If a line in the data below holds the word "TXname", copy it.

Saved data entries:
------------------------------------------------

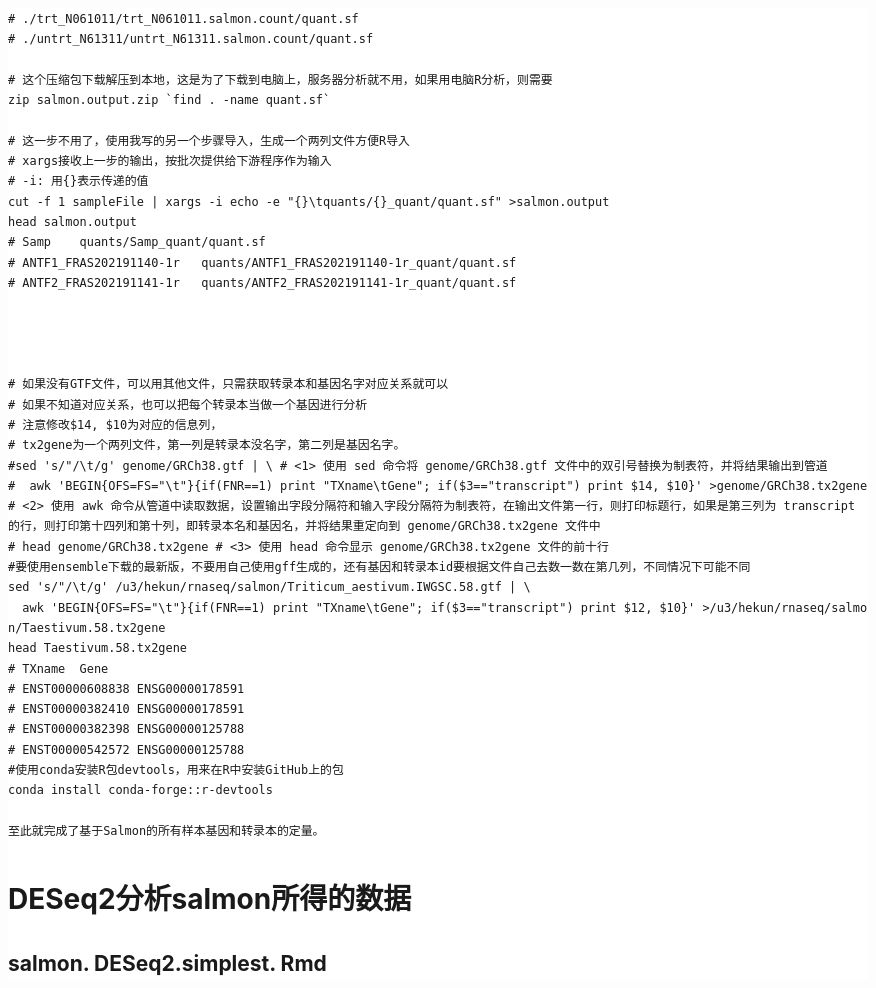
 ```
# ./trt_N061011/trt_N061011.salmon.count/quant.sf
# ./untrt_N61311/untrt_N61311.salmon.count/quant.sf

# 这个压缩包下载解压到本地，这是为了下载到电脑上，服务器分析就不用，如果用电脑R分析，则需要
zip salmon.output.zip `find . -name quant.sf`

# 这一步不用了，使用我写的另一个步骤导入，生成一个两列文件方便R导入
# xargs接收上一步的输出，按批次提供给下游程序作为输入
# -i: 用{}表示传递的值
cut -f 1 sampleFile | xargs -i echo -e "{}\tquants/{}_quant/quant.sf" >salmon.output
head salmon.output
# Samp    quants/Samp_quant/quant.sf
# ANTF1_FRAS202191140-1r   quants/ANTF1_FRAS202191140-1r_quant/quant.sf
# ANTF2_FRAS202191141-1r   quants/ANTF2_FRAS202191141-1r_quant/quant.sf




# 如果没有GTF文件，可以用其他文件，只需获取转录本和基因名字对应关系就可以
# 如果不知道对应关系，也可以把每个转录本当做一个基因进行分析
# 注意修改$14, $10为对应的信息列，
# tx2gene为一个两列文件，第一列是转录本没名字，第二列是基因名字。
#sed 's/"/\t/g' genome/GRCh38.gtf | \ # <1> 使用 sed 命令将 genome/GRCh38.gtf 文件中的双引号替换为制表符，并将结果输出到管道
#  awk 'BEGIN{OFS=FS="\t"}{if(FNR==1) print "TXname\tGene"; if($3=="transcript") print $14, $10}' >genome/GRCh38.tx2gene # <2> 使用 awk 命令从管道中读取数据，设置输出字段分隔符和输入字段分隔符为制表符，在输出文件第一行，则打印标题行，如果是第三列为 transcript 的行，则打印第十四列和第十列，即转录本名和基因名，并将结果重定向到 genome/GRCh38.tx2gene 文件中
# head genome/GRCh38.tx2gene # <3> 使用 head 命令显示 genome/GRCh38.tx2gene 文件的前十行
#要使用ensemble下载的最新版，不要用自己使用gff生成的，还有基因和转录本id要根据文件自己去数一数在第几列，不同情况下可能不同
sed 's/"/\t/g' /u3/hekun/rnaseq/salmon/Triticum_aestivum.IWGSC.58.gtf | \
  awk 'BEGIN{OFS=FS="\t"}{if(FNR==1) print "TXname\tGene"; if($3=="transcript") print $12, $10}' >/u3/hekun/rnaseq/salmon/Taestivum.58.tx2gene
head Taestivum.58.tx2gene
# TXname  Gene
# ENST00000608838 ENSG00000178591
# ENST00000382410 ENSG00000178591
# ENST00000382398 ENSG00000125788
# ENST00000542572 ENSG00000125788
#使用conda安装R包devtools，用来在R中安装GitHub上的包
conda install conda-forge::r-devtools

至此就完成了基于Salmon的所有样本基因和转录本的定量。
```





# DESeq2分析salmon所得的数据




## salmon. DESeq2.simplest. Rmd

------------------------------------------------

RESPONSE FOR THIS EXERCISE:
#  awk 'BEGIN{OFS=FS="\t"}{if(FNR==1) print "TXname\tGene"; if($3=="transcript") print $14, $10}' >genome/GRCh38.tx2gene # <2> 使用 awk 命令从管道中读取数据，设置输出字段分隔符和输入字段分隔符为制表符，在输出文件第一行，则打印标题行，如果是第三列为 transcript 的行，则打印第十四列和第十列，即转录本名和基因名，并将结果重定向到 genome/GRCh38.tx2gene 文件中
  awk 'BEGIN{OFS=FS="\t"}{if(FNR==1) print "TXname\tGene"; if($3=="transcript") print $12, $10}' >/u3/hekun/rnaseq/salmon/Taestivum.58.tx2gene
# TXname  Gene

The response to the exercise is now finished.